START PROVIDED ENTRIES

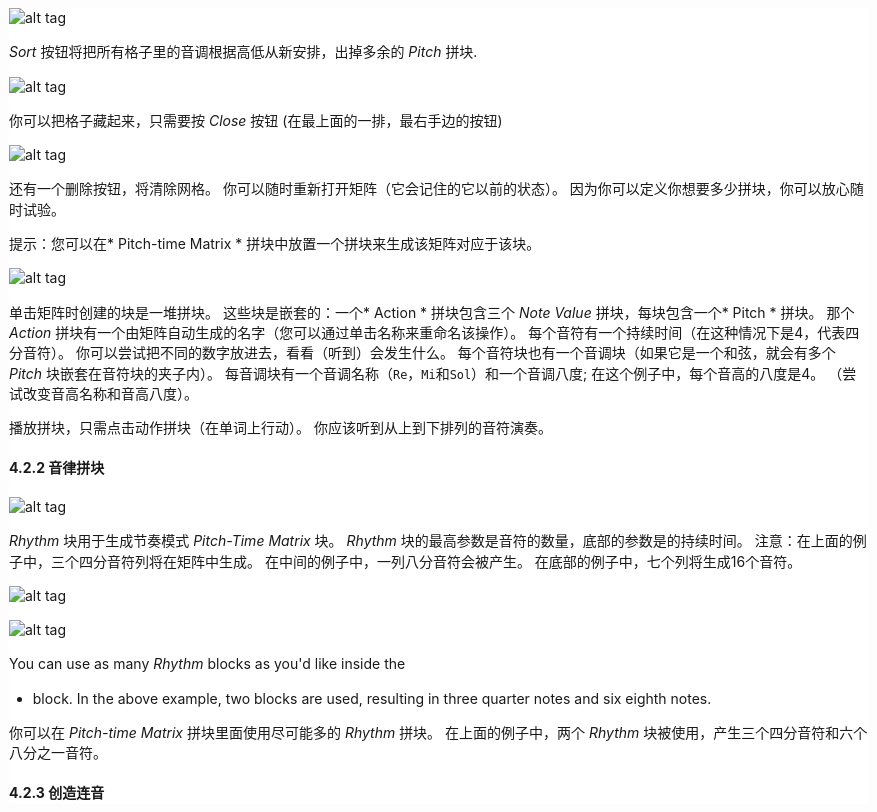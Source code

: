 ![alt tag](https://rawgithub.com/sugarlabs/musicblocks/master/header-icons/sort.svg "sort button")

*Sort* 按钮将把所有格子里的音调根据高低从新安排，出掉多余的 *Pitch* 拼块.

![alt tag](https://rawgithub.com/sugarlabs/musicblocks/master/header-icons/close-button.svg "close button")

你可以把格子藏起来，只需要按 *Close* 按钮 (在最上面的一排，最右手边的按钮)

![alt tag](https://rawgithub.com/sugarlabs/musicblocks/master/header-icons/erase-button.svg "erase button")

还有一个删除按钮，将清除网格。
你可以随时重新打开矩阵（它会记住的它以前的状态）。
因为你可以定义你想要多少拼块，你可以放心随时试验。

提示：您可以在* Pitch-time Matrix * 拼块中放置一个拼块来生成该矩阵对应于该块。

![alt tag](https://rawgithub.com/sugarlabs/musicblocks/master/guide/matrix4.svg "usage of octave for a pitch")

单击矩阵时创建的块是一堆拼块。
这些块是嵌套的：一个* Action * 拼块包含三个 *Note Value* 拼块，每块包含一个* Pitch * 拼块。
那个 *Action* 拼块有一个由矩阵自动生成的名字（您可以通过单击名称来重命名该操作）。
每个音符有一个持续时间（在这种情况下是4，代表四分音符）。
你可以尝试把不同的数字放进去，看看（听到）会发生什么。
每个音符块也有一个音调块（如果它是一个和弦，就会有多个 *Pitch* 块嵌套在音符块的夹子内）。
每音调块有一个音调名称（`Re`，`Mi`和`Sol`）和一个音调八度; 在这个例子中，每个音高的八度是4。 
（尝试改变音高名称和音高八度）。

播放拼块，只需点击动作拼块（在单词上行动）。
你应该听到从上到下排列的音符演奏。

#### <a name="THE-RHYTHM-BLOCK"></a>4.2.2 音律拼块

![alt tag](https://rawgithub.com/sugarlabs/musicblocks/master/guide/matrix6.svg "the Rhythm block")

*Rhythm* 块用于生成节奏模式 *Pitch-Time Matrix* 块。 
*Rhythm* 块的最高参数是音符的数量，底部的参数是的持续时间。
注意：在上面的例子中，三个四分音符列将在矩阵中生成。
在中间的例子中，一列八分音符会被产生。
在底部的例子中，七个列将生成16个音符。

![alt tag](https://rawgithub.com/sugarlabs/musicblocks/master/guide/matrix7.svg "usage of Rhythm block")

![alt tag](https://rawgithub.com/sugarlabs/musicblocks/master/guide/matrix8.svg "resulting notes in tabular format")

You can use as many *Rhythm* blocks as you'd like inside the
* block. In the above example, two 
blocks are used, resulting in three quarter notes and six eighth
notes.

你可以在 *Pitch-time Matrix* 拼块里面使用尽可能多的 *Rhythm* 拼块。
在上面的例子中，两个 *Rhythm* 块被使用，产生三个四分音符和六个八分之一音符。

#### <a name="CREATING-TUPLETS"></a>4.2.3 创造连音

END PROVIDED ENTRIES

Pictures are to be dropped; the lines from the start of the entries above through the line with "单击矩阵时创建的块是一堆拼块。" are to be given again verbatim.

[WRITTEN RESPONSE]
Source code

: ![alt tag](https://rawgithub.com/sugarlabs/musicblocks/master/header-icons/sort.svg "sort button")

*Sort* 按钮将把所有格子里的音调根据高低从新安排，出掉多余的 *Pitch* 拼块.

![alt tag](https://rawgithub.com/sugarlabs/musicblocks/master/header-icons/close-button.svg "close button")

你可以把格子藏起来，只需要按 *Close* 按钮 (在最上面的一排，最右手边的按钮)

![alt tag](https://rawgithub.com/sugarlabs/musicblocks/master/header-icons/erase-button.svg "erase button")

还有一个删除按钮，将清除网格。
你可以随时重新打开矩阵（它会记住的它以前的状态）。
因为你可以定义你想要多少拼块，你可以放心随时试验。

提示：您可以在* Pitch-time Matrix * 拼块中放置一个拼块来生成该矩阵对应于该块。

![alt tag](https://rawgithub.com/sugarlabs/musicblocks/master/guide/matrix4.svg "usage of octave for a pitch")

单击矩阵时创建的块是一堆拼块。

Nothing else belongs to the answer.